Over the last year or so I’ve had a chance to delve deeply into one of Microsoft’s newer Azure offerings: Azure Data Factory (ADF). This post is a summarized version of a talk I’ve given at a few conferences and meetups in recent months.
A huge part of what we deal with in tech is data. It’s everywhere, and it’s only getting bigger. It used to be that if we needed to move data between different systems or data sources, we would have to spend hours, days, or even weeks writing some custom integration that would take the data from one system and convert it to be imported into a different system.
That’s where ETL software comes into play. ETL stands for Extract, Transform, Load. It, and its alternative ELT (Extract, Load, Transform), refers to a category of software products designed to move massive amounts of data between different data sources (with or without some form of data transformation).
The biggest difference between ETL and ELT products are that with ETL, the data is manipulated before being delivered to the destination. With ELT products, the data is manipulated after being delivered to the destination data source.
You might move data from a spreadsheet to SQL Server, SalesForce to an ERP, a web API to your ticketing system, or your HR system to a data warehouse. The possibilities are only limited by the data sources that your ETL product supports.
ETL products have been around for decades and there are a vast number of ETL/ELT products on the market. Some of them are cloud-based, some are server-based, some are desktop software products, and some are plug-ins available for other data software products.

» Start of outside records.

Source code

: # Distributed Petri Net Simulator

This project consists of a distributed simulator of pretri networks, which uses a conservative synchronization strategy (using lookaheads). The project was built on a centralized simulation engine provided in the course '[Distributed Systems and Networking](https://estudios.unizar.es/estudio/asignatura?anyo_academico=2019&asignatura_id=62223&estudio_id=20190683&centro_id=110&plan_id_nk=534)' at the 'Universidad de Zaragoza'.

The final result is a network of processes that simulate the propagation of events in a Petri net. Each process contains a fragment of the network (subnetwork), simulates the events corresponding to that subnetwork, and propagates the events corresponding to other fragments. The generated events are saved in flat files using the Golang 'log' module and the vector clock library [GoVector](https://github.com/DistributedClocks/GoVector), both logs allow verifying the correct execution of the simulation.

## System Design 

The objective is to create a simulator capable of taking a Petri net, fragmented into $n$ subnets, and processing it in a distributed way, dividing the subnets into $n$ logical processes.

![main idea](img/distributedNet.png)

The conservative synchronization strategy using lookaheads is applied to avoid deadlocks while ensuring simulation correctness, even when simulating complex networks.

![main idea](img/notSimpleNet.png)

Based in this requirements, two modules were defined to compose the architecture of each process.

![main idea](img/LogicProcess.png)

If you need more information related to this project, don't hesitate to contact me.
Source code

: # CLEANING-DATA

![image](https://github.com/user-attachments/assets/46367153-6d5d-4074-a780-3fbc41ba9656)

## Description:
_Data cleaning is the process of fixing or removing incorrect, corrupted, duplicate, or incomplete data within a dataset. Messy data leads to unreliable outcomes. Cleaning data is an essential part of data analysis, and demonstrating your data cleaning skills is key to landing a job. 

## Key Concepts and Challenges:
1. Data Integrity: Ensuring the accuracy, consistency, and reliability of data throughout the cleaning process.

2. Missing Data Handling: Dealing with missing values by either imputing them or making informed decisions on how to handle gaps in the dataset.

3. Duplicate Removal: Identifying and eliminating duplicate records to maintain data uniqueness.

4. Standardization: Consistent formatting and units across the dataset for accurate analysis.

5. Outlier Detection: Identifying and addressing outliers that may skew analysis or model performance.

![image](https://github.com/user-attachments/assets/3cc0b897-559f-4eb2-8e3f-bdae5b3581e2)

A small sample of available ETL/ELT products
Azure Data Factory
Introduced a few years ago on their Azure cloud platform, ADF is a primarily GUI based, serverless, fully managed ETL tool that excels at moving data between a large variety of data sources–more than 90 different data sources at last count.
The user interface is designed around a flowchart-style workflow, allowing you to tie together a series of activities, which work together to get your data from the source to the destination. Along the way you can use other activities to do any data manipulation you might need to do in transit such as converting data formats, redacting personally identifiable information, merging data together, or adding autogenerated and calculated fields of data.
Pipelines
A workflow in ADF is known as a pipeline. The pipeline represents the complete set of actions that a workflow will undertake. A pipeline may contain up to 40 actions in total, but one of those actions allows a pipeline to call another pipeline, so theoretically there isn’t an effective limit to the number of actions a pipeline can carry out.
Triggers
A pipeline can be triggered in three ways. The first method is to run it on a schedule. While not completely as flexible as your typical cron job scheduling, scheduled triggers for ADF can be set up in almost any way you might need.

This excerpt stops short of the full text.